Friday, April 8, 2011

Blessings

I haven't blogged in a long time i feel like.. I've missed it, a lot. I was catching up on some other blogs and i've come to find out that my favorite thing about reading other blogs is i find answers, or other ways to answer problems that i'm having. I read about people struggling with cancer (always brings tears to my eyes) about a family member passing away, about trials coming there way when they think they don't deserve it. But in the end of it i never hear them "complain" it's always a we have a purpose here and we need to remember. No matter how short or long it is! I'm so blessed in SO many aspects. I don't know why it took so long for me to realize it, but i've come to realize it and i love it. It's the little things in life that matter most! I've learned new things about me, and honestly new things about other people that i would have never thought. I've also learned that "Attitude is a little thing that makes a big difference." it's so true, i find myself waking up in the morning not wanting to go to the gym, or not wanting to go to work, or not wanting to do something that could better someones day.. But when i get that attitude of hey, this is something for you, but also for someone else. Do it and be happy. I get a kick in the pants and i'm off. I've never thought about it this way, but when we plan on doing something or going somewhere and something happens that allows us to not make that plan or event, it's for a reason. With that, i feel it's the same with meeting friends. I can tell you i'm content now with just sitting around, hanging out and watching youtube videos, or going to the gym, sitting around talking, just being able to be chill. I don't need to be always going out staying out till way late. I've made a couple of the best friends a girl could ask for. Sidney and Kim are my girls, i love them to pieces! :)

Let's be honest, i've been having those ugly days where you just feel like nothing looks good on your, your hair isn't done right, your make up looks messy and you just look FAT. i've been feeling that more than ever lately and i don't know why. it's the worst feeling in the world.. But as stupid as it may sound, i think that's why Sid's been put in my life, to help me be healthy (she's a gym nut, and i love it) she can motivate you to work hard, and push hard. She's been my lil helper on this little trial i've been going thru. She always knows what to do to make me feel better. I had a break down just before our double date with some boys we knew, i came home and just cried cause i felt like no matter what you could do to me, i'd still look ugly. my amazing mom reassured me that i'm gorgeous, and that she's sorry she doesn't tell me enough. Brought even more tears to my eyes as i walked upstairs to the empty closest she helped me clean out.I got ready and went to the date, still feeling really bummed about the way i looked, i went to sids house and they open the door and both say "freaking me" haha (sids ringtone) they could tell something was wrong so they asked, and i was a little short but with in the night i didn't even remember i was feeling ugly. Even with out words (which is sometimes the best way to say things) they made me feel good. It's been a while since i've had a friend do that for me.

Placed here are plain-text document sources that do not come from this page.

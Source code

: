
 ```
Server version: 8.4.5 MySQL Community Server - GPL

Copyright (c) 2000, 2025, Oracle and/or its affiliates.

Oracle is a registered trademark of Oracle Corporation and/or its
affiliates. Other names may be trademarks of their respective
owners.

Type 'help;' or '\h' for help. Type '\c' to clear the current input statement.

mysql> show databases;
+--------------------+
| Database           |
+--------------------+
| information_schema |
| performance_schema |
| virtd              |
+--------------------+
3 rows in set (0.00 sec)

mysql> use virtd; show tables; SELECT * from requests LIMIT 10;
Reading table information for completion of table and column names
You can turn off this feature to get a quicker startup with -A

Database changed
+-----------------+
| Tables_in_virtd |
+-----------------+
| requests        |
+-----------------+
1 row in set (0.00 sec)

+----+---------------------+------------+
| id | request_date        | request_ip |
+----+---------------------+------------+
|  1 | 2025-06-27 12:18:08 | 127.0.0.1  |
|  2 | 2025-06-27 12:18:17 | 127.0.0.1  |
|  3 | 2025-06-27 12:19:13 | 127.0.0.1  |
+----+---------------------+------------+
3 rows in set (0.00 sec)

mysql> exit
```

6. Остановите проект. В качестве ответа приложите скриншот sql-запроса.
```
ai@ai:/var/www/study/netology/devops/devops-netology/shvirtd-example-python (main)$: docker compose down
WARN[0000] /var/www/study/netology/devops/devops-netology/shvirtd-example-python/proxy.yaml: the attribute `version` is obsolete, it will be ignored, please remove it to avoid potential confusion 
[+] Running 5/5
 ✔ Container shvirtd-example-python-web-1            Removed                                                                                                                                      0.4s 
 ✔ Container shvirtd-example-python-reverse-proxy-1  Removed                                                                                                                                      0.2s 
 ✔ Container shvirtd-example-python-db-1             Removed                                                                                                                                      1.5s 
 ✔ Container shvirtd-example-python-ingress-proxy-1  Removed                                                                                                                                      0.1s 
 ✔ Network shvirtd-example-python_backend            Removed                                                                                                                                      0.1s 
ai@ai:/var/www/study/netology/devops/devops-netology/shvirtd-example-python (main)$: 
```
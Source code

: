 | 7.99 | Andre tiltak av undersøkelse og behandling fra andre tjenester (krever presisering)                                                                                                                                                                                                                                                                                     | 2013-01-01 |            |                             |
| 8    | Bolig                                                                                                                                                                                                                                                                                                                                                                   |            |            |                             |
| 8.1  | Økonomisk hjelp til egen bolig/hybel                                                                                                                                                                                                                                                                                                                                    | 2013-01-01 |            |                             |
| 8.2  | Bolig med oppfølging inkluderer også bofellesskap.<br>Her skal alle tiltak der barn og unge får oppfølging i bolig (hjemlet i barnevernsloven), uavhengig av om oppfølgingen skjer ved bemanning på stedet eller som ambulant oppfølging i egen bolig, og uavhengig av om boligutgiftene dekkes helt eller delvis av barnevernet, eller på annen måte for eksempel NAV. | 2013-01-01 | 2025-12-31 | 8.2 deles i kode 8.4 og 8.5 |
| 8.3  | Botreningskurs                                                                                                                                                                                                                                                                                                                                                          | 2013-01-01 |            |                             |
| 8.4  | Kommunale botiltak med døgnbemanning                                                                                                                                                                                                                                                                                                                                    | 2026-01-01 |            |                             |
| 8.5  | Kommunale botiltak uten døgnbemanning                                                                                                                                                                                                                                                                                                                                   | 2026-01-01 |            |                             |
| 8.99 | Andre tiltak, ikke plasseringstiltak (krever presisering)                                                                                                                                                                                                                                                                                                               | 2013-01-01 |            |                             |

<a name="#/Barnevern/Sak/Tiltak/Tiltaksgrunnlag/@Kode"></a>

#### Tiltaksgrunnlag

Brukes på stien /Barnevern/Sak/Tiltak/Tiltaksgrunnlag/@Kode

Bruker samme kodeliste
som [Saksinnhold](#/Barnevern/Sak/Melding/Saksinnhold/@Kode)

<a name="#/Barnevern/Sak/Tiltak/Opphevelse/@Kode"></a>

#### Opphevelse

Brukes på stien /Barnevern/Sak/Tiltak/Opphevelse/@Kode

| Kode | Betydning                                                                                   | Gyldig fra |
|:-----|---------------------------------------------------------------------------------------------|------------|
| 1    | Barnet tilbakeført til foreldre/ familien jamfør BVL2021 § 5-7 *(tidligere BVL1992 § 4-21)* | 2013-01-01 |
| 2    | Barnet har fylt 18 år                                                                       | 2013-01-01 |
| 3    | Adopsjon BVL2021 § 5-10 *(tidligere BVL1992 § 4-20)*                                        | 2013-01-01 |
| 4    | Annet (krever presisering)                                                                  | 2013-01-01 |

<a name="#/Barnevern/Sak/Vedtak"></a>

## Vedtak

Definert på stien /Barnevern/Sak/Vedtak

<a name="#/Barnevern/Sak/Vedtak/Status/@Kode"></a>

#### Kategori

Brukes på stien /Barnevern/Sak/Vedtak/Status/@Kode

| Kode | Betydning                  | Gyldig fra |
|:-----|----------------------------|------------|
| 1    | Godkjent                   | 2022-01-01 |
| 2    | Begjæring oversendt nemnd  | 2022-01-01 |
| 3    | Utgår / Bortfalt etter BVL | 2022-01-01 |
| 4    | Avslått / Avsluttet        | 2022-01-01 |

I've been SO SO SO blessed, i just wish i could count all my blessings, and be able to share them. I'm so blessed to have a beautiful family, with parents so strong in the gospel, wonderful friends that i can turn to for anything. A job, that gives me money and pays for the bills. (even thought it might not be my favorite, it's a job. Everyone is suffering) a house, a car, clothes, food, water. etc. we just need to remember that we are so blessed, even though it might not seem like it. There is always something to be thankful for.